Problem to work on => Write out precisely the lines beginning with the line that contains "2007, Black Metal" and ending with the last line of the entries, and no other lines.

Dataset excerpts =>
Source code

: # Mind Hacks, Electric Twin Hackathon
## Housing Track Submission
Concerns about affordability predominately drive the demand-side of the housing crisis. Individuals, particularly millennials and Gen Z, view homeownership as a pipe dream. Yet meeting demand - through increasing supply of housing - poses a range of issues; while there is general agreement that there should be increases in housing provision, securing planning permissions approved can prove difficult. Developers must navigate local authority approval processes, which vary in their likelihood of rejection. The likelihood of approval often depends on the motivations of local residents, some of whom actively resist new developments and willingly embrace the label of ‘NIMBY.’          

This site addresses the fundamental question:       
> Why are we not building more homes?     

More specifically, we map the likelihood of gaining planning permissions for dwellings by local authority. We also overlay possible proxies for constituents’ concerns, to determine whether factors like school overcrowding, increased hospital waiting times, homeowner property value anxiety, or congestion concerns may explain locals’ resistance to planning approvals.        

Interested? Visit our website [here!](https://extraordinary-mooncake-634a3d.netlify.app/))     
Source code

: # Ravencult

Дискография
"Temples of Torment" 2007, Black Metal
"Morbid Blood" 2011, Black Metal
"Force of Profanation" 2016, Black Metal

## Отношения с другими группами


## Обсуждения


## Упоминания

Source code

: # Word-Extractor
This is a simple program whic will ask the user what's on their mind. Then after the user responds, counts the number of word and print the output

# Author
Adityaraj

Task solution =>
"Temples of Torment" 2007, Black Metal
"Morbid Blood" 2011, Black Metal
"Force of Profanation" 2016, Black Metal

## Отношения с другими группами


## Обсуждения


## Упоминания

Source code

: # Word-Extractor
This is a simple program whic will ask the user what's on their mind. Then after the user responds, counts the number of word and print the output

# Author
Adityaraj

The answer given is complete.